What was INCREDIBLE was the pervasive depiction of cigarette smoking in the picture. We all know it's no longer PC to smoke, we know how bad it is for our collective healths, and we have to shake our heads at the smokers who must stand in the cold or rain, huddling in the smoker's hole to maintain their habits. (After gaining fifty pounds after quitting, I'm wondering if the smokers are simply exhibiting a different form of diet plan.)
The film features wartime Brits smoking in the crowded movie theater, in restaurants, taxis, sidewalks, and officer's clubs - basically, anywhere people stood, sat, walked, slept, ate, or drank. When the theater scene was depicted, I couldn't help but think what a mess that would have been. The patrons were jammed in, round-shouldered with the overcrowding, everyone rocking back and forth in hilarious laughter under the heavy cloud of smoke. Some had cigarettes clamped in their lips so they could clap their hands. Others were laughing with such wide-open mouths that they might have swallowed the cigarettes had they not clutched them between their fingers, while slapping their neighbor on the back. (That always makes a joke funnier.)

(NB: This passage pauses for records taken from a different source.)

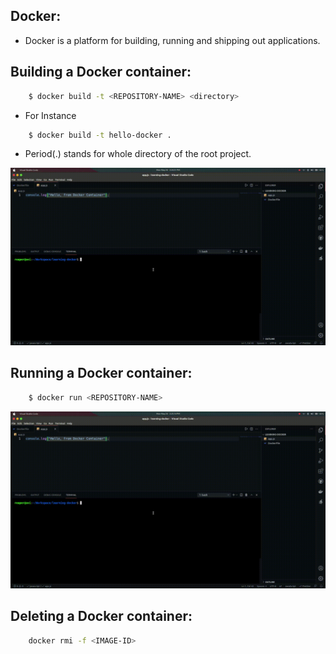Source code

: ## Docker:

- Docker is a platform for building, running and shipping out applications.

## Building a Docker container:

```bash
    $ docker build -t <REPOSITORY-NAME> <directory>
```

- For Instance

```bash
    $ docker build -t hello-docker .
```

- Period(.) stands for whole directory of the root project.

![preview](preview/preview-1.gif)

## Running a Docker container:

```bash
    $ docker run <REPOSITORY-NAME>
```

![preview](preview/preview-2.gif)

## Deleting a Docker container:

```bash
    docker rmi -f <IMAGE-ID>
```

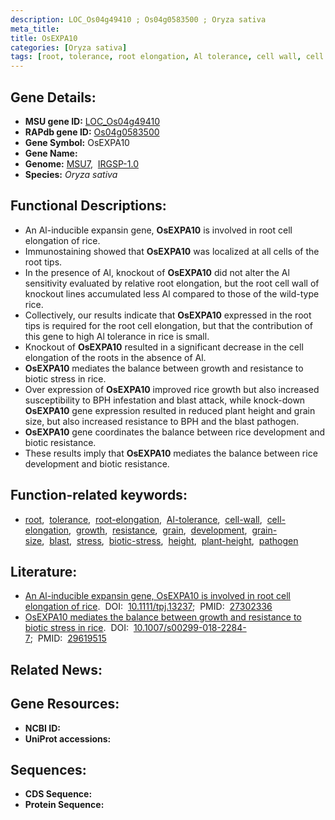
 ```yaml
---
description: LOC_Os04g49410 ; Os04g0583500 ; Oryza sativa
meta_title:
title: OsEXPA10
categories: [Oryza sativa]
tags: [root, tolerance, root elongation, Al tolerance, cell wall, cell elongation, growth, resistance, grain, development, grain size, blast, stress, biotic stress, height, plant height, pathogen]
---
```


## Gene Details:
- **MSU gene ID:** [LOC_Os04g49410](http://rice.uga.edu/cgi-bin/ORF_infopage.cgi?orf=LOC_Os04g49410)  
- **RAPdb gene ID:** [Os04g0583500](https://rapdb.dna.affrc.go.jp/locus/?name=Os04g0583500)  
- **Gene Symbol:** OsEXPA10
- **Gene Name:**
- **Genome:**  [MSU7](http://rice.uga.edu/),&nbsp;&nbsp;[IRGSP-1.0](https://rapdb.dna.affrc.go.jp/download/irgsp1.html)
- **Species:** *Oryza sativa*

## Functional Descriptions:
   - An Al-inducible expansin gene, **OsEXPA10** is involved in root cell elongation of rice.
   - Immunostaining showed that **OsEXPA10** was localized at all cells of the root tips.
   - In the presence of Al, knockout of **OsEXPA10** did not alter the Al sensitivity evaluated by relative root elongation, but the root cell wall of knockout lines accumulated less Al compared to those of the wild-type rice.
   - Collectively, our results indicate that **OsEXPA10** expressed in the root tips is required for the root cell elongation, but that the contribution of this gene to high Al tolerance in rice is small.
   - Knockout of **OsEXPA10** resulted in a significant decrease in the cell elongation of the roots in the absence of Al.
   - **OsEXPA10** mediates the balance between growth and resistance to biotic stress in rice.
   - Over expression of **OsEXPA10** improved rice growth but also increased susceptibility to BPH infestation and blast attack, while knock-down **OsEXPA10** gene expression resulted in reduced plant height and grain size, but also increased resistance to BPH and the blast pathogen.
   - **OsEXPA10** gene coordinates the balance between rice development and biotic resistance.
   - These results imply that **OsEXPA10** mediates the balance between rice development and biotic resistance.

## Function-related keywords:
   - [root](/tags/root/),&nbsp;&nbsp;[tolerance](/tags/tolerance/),&nbsp;&nbsp;[root-elongation](/tags/root-elongation/),&nbsp;&nbsp;[Al-tolerance](/tags/Al-tolerance/),&nbsp;&nbsp;[cell-wall](/tags/cell-wall/),&nbsp;&nbsp;[cell-elongation](/tags/cell-elongation/),&nbsp;&nbsp;[growth](/tags/growth/),&nbsp;&nbsp;[resistance](/tags/resistance/),&nbsp;&nbsp;[grain](/tags/grain/),&nbsp;&nbsp;[development](/tags/development/),&nbsp;&nbsp;[grain-size](/tags/grain-size/),&nbsp;&nbsp;[blast](/tags/blast/),&nbsp;&nbsp;[stress](/tags/stress/),&nbsp;&nbsp;[biotic-stress](/tags/biotic-stress/),&nbsp;&nbsp;[height](/tags/height/),&nbsp;&nbsp;[plant-height](/tags/plant-height/),&nbsp;&nbsp;[pathogen](/tags/pathogen/)

## Literature:
   - [An Al-inducible expansin gene, OsEXPA10 is involved in root cell elongation of rice](https://www.doi.org/10.1111/tpj.13237).&nbsp;&nbsp;DOI:&nbsp;&nbsp;[10.1111/tpj.13237](https://www.doi.org/10.1111/tpj.13237);&nbsp;&nbsp;PMID:&nbsp;&nbsp;[27302336](https://pubmed.ncbi.nlm.nih.gov/27302336/)
   - [OsEXPA10 mediates the balance between growth and resistance to biotic stress in rice](https://www.doi.org/10.1007/s00299-018-2284-7).&nbsp;&nbsp;DOI:&nbsp;&nbsp;[10.1007/s00299-018-2284-7](https://www.doi.org/10.1007/s00299-018-2284-7);&nbsp;&nbsp;PMID:&nbsp;&nbsp;[29619515](https://pubmed.ncbi.nlm.nih.gov/29619515/)

## Related News:

## Gene Resources:
- **NCBI ID:**  []()
- **UniProt accessions:** [](https://www.uniprot.org/uniprotkb//entry)

## Sequences:
- **CDS Sequence:**
- **Protein Sequence:**
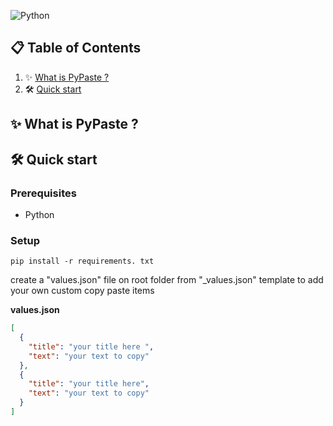 ![Python](https://img.shields.io/badge/-Python-black?style=for-the-badge&logoColor=white&logo=python&color=blue)

## 📋 Table of Contents

1. ✨ [What is PyPaste ?](#what-is-this)
2. 🛠️ [Quick start](#installation)

## <a name="what-is-this">✨ What is PyPaste ?</a>

## <a name="installation">🛠️ Quick start</a>

### Prerequisites

- Python

### Setup

```batch
pip install -r requirements. txt
```

create a "values.json" file on root folder from "\_values.json" template to add your own custom copy paste items

**values.json**

```json
[
  {
    "title": "your title here ",
    "text": "your text to copy"
  },
  {
    "title": "your title here",
    "text": "your text to copy"
  }
]
```
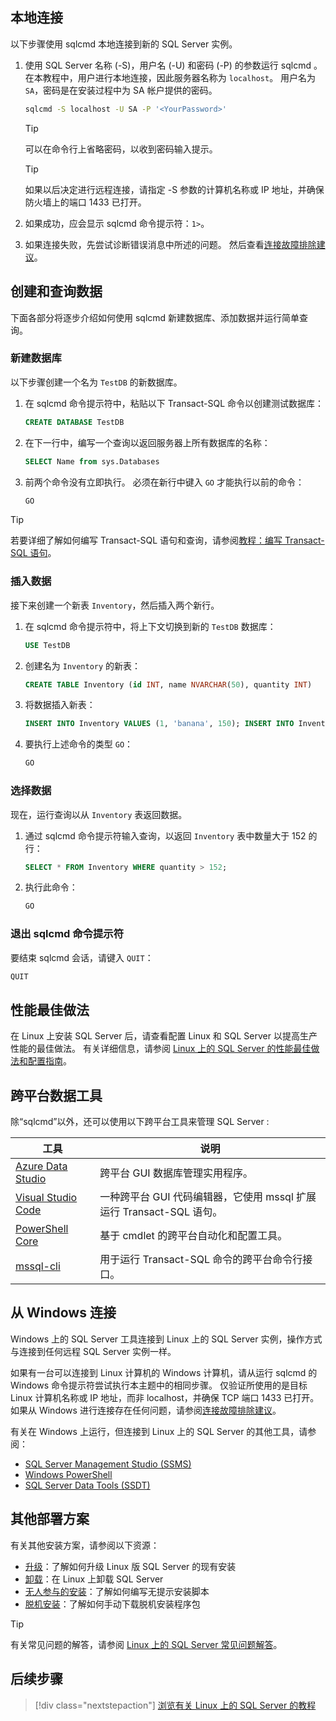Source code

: ## <a name="connect-locally"></a>本地连接

以下步骤使用 sqlcmd  本地连接到新的 SQL Server 实例。

1. 使用 SQL Server 名称 (-S)，用户名 (-U) 和密码 (-P) 的参数运行 sqlcmd  。 在本教程中，用户进行本地连接，因此服务器名称为 `localhost`。 用户名为 `SA`，密码是在安装过程中为 SA 帐户提供的密码。

   ```bash
   sqlcmd -S localhost -U SA -P '<YourPassword>'
   ```

   > [!TIP]
   > 可以在命令行上省略密码，以收到密码输入提示。

   > [!TIP]
   > 如果以后决定进行远程连接，请指定 -S  参数的计算机名称或 IP 地址，并确保防火墙上的端口 1433 已打开。

1. 如果成功，应会显示 sqlcmd  命令提示符：`1>`。

1. 如果连接失败，先尝试诊断错误消息中所述的问题。 然后查看[连接故障排除建议](../linux/sql-server-linux-troubleshooting-guide.md#connection)。

## <a name="create-and-query-data"></a>创建和查询数据
下面各部分将逐步介绍如何使用 sqlcmd  新建数据库、添加数据并运行简单查询。

### <a name="create-a-new-database"></a>新建数据库

以下步骤创建一个名为 `TestDB` 的新数据库。

1. 在 sqlcmd  命令提示符中，粘贴以下 Transact-SQL 命令以创建测试数据库：

   ```sql
   CREATE DATABASE TestDB
   ```

1. 在下一行中，编写一个查询以返回服务器上所有数据库的名称：

   ```sql
   SELECT Name from sys.Databases
   ```

1. 前两个命令没有立即执行。 必须在新行中键入 `GO` 才能执行以前的命令：

   ```sql
   GO
   ```

> [!TIP]
> 若要详细了解如何编写 Transact-SQL 语句和查询，请参阅[教程：编写 Transact-SQL 语句](../t-sql/tutorial-writing-transact-sql-statements.md)。

### <a name="insert-data"></a>插入数据

接下来创建一个新表 `Inventory`，然后插入两个新行。

1. 在 sqlcmd  命令提示符中，将上下文切换到新的 `TestDB` 数据库：

   ```sql
   USE TestDB
   ```

1. 创建名为 `Inventory` 的新表：

   ```sql
   CREATE TABLE Inventory (id INT, name NVARCHAR(50), quantity INT)
   ```

1. 将数据插入新表：

   ```sql
   INSERT INTO Inventory VALUES (1, 'banana', 150); INSERT INTO Inventory VALUES (2, 'orange', 154);
   ```

1. 要执行上述命令的类型 `GO`：

   ```sql
   GO
   ```

### <a name="select-data"></a>选择数据

现在，运行查询以从 `Inventory` 表返回数据。

1. 通过 sqlcmd  命令提示符输入查询，以返回 `Inventory` 表中数量大于 152 的行：

   ```sql
   SELECT * FROM Inventory WHERE quantity > 152;
   ```

1. 执行此命令：

   ```sql
   GO
   ```

### <a name="exit-the-sqlcmd-command-prompt"></a>退出 sqlcmd 命令提示符

要结束 sqlcmd  会话，请键入 `QUIT`：

```sql
QUIT
```

## <a name="performance-best-practices"></a>性能最佳做法

在 Linux 上安装 SQL Server 后，请查看配置 Linux 和 SQL Server 以提高生产性能的最佳做法。 有关详细信息，请参阅 [Linux 上的 SQL Server 的性能最佳做法和配置指南](../linux/sql-server-linux-performance-best-practices.md)。

## <a name="cross-platform-data-tools"></a>跨平台数据工具

除“sqlcmd”以外，还可以使用以下跨平台工具来管理 SQL Server  :

| 工具 | 说明 |
| ---- | ----------- |
| [Azure Data Studio](../azure-data-studio/index.yml) | 跨平台 GUI 数据库管理实用程序。 |
| [Visual Studio Code](../linux/sql-server-linux-develop-use-vscode.md) | 一种跨平台 GUI 代码编辑器，它使用 mssql 扩展运行 Transact-SQL 语句。 |
| [PowerShell Core](../linux/sql-server-linux-manage-powershell-core.md) | 基于 cmdlet 的跨平台自动化和配置工具。 |
| [mssql-cli](https://github.com/dbcli/mssql-cli/tree/master/doc) | 用于运行 Transact-SQL 命令的跨平台命令行接口。 |

## <a name="connecting-from-windows"></a>从 Windows 连接

Windows 上的 SQL Server 工具连接到 Linux 上的 SQL Server 实例，操作方式与连接到任何远程 SQL Server 实例一样。

如果有一台可以连接到 Linux 计算机的 Windows 计算机，请从运行 sqlcmd 的 Windows 命令提示符尝试执行本主题中的相同步骤。 仅验证所使用的是目标 Linux 计算机名称或 IP 地址，而非 localhost，并确保 TCP 端口 1433 已打开。 如果从 Windows 进行连接存在任何问题，请参阅[连接故障排除建议](../linux/sql-server-linux-troubleshooting-guide.md#connection)。

有关在 Windows 上运行，但连接到 Linux 上的 SQL Server 的其他工具，请参阅：

- [SQL Server Management Studio (SSMS)](../linux/sql-server-linux-manage-ssms.md)
- [Windows PowerShell](../linux/sql-server-linux-manage-powershell.md)
- [SQL Server Data Tools (SSDT)](../linux/sql-server-linux-develop-use-ssdt.md)

## <a name="other-deployment-scenarios"></a>其他部署方案

有关其他安装方案，请参阅以下资源：

* [升级](../linux/sql-server-linux-setup.md#upgrade)：了解如何升级 Linux 版 SQL Server 的现有安装
* [卸载](../linux/sql-server-linux-setup.md#uninstall)：在 Linux 上卸载 SQL Server
* [无人参与的安装](../linux/sql-server-linux-setup.md#unattended)：了解如何编写无提示安装脚本
* [脱机安装](../linux/sql-server-linux-setup.md#offline)：了解如何手动下载脱机安装程序包

> [!TIP]
> 有关常见问题的解答，请参阅 [Linux 上的 SQL Server 常见问题解答](../linux/sql-server-linux-faq.md)。

## <a name="next-steps"></a>后续步骤

> [!div class="nextstepaction"]
> [浏览有关 Linux 上的 SQL Server 的教程](../linux/sql-server-linux-migrate-restore-database.md)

It was almost like looking at another world seeing the habits that everyone used to tolerate. The kicker for me was the spy. O'Reilly from Dublin. (He's really from Germany, sporting a fake brogue and passport.) Toward the end of the movie, he's camped in his second-story room, chain-smoking to the point of lighting another while the cigarette he's working on is little past half-smoked. The clock strikes the hour, marking the time he is to radio back to Germany on his secret suitcase telegraph transmitter.
He takes a deep final drag from the smoke, squeezes it between his middle finger and his thumb, and flicks it across the room. Oh, it's still lit, all right. He just needs the finger to tap-tap-tap the message back to Hitler. Martin genuine! Martin genuine! Martin genuine! Room on fire! Yikes!
Apart from being astounded, it make me think of my young buddy Mark, who was smoking in his mother's kitchen. We were maybe seventeen years old. Eighteen. Finished the cigarette, dropped it to the linoleum floor and crushed it out, twisting shoe against it. Then he stepped away. I asked him who cleaned up his butts, and he supposed his mother did it. Then there was Tim, another buddy who - in being particularly emphatic in his storytelling - lost his grip on his smoke and it flew onto my sofa, burning a hole in the cushion before he could retrieve it. I told him he needed smoking lessons.
I'm wondering now if we'd been better schooled in the art back then, we might today be allowed to enjoy a smoke with our pint of beer, at least those who still care to. We smokers back then had no skills to go along with our practice.
Probably easier in the long run to post a No Smoking sign, than to list the Continuing Education classes in Remedial Smoking.